WHAT THE TASK ASKS
Below are the records. Retype exactly the lines between the lines holding "## Steps to" and "### 3. Modify template as necessary", inclusive.

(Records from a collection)
★ ★ ★ ★ ★ ★ ★
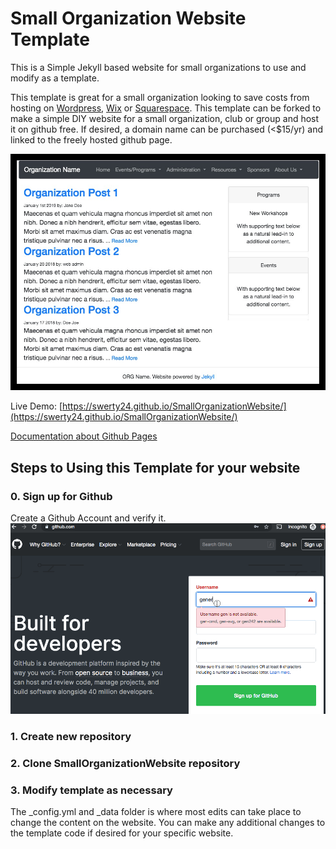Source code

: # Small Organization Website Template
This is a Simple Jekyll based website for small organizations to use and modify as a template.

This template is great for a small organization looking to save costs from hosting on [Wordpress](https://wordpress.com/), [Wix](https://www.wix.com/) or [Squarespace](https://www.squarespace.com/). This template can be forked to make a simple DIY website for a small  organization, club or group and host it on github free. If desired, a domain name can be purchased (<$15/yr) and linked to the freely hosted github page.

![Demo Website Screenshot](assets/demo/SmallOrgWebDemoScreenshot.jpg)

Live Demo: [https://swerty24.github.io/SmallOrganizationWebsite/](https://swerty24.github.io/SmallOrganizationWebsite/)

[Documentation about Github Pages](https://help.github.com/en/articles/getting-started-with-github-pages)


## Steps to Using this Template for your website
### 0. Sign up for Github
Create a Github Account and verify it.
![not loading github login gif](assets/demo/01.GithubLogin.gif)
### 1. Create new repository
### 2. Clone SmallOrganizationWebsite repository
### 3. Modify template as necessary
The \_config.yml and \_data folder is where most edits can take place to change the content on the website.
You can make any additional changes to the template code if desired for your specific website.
★ ★ ★ ★ ★ ★ ★
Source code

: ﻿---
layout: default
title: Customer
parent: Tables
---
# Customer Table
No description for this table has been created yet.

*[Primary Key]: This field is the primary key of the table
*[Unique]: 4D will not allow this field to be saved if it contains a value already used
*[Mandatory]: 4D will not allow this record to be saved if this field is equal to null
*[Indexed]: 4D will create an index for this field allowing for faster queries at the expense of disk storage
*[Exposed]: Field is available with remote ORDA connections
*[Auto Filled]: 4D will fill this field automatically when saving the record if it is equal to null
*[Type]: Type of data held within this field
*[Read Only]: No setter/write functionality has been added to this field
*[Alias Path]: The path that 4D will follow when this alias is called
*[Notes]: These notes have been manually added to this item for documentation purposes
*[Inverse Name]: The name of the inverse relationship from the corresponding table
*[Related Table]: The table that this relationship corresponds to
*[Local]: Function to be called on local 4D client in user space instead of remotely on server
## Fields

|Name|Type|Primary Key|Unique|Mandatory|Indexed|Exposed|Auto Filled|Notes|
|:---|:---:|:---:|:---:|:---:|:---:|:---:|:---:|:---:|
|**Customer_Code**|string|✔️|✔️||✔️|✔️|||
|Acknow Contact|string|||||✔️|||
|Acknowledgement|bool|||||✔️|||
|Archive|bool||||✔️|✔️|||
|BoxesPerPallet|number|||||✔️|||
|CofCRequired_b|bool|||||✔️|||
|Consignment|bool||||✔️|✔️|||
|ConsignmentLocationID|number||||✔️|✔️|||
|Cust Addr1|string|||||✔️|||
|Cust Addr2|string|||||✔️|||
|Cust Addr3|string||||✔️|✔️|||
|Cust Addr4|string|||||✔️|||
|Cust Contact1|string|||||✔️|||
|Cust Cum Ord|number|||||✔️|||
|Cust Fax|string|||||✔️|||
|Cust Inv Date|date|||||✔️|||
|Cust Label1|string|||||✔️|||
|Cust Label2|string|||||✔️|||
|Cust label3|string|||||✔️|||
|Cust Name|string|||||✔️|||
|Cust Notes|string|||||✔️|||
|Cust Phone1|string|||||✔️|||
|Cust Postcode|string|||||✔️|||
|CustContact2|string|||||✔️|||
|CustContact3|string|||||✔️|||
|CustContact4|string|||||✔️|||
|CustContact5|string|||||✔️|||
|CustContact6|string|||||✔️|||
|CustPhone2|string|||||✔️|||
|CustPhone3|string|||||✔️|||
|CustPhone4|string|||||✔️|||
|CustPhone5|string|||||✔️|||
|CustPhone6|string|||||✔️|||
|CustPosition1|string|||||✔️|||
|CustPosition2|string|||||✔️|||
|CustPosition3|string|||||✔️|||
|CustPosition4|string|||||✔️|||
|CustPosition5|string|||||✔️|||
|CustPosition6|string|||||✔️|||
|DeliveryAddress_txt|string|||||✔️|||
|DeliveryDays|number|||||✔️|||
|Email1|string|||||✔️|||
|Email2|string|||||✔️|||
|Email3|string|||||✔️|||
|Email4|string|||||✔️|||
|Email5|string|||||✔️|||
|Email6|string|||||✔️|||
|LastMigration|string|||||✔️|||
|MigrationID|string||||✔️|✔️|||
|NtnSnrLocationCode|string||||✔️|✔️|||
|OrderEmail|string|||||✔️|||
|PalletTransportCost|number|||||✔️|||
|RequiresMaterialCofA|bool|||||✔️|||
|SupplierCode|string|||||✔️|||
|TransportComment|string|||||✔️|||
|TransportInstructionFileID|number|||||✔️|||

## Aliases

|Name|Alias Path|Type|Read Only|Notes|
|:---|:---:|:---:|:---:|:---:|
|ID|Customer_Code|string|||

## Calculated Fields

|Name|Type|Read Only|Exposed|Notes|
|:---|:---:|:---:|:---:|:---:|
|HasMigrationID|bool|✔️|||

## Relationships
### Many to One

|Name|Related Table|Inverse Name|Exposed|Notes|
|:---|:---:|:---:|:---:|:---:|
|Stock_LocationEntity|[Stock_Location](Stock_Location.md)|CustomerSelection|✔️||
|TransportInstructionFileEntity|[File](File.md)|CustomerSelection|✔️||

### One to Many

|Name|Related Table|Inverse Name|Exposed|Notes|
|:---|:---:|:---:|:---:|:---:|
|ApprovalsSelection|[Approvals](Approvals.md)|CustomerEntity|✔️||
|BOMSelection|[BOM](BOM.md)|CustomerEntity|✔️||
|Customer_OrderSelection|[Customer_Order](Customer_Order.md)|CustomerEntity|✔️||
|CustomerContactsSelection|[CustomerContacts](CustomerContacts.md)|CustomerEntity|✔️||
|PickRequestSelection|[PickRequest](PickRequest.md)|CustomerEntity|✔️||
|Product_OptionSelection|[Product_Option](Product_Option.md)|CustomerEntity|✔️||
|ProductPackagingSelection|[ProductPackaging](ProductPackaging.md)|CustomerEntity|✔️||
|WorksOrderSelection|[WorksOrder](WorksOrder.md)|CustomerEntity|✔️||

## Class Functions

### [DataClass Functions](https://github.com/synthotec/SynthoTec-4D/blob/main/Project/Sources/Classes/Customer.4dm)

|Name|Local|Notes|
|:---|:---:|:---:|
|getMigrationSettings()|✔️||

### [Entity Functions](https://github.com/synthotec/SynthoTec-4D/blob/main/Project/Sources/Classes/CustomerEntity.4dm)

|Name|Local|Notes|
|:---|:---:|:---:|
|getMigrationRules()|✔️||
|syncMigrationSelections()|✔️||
★ ★ ★ ★ ★ ★ ★
ANSWER TO THE PROBLEM
## Steps to Using this Template for your website
### 0. Sign up for Github
Create a Github Account and verify it.
![not loading github login gif](assets/demo/01.GithubLogin.gif)
### 1. Create new repository
### 2. Clone SmallOrganizationWebsite repository
### 3. Modify template as necessary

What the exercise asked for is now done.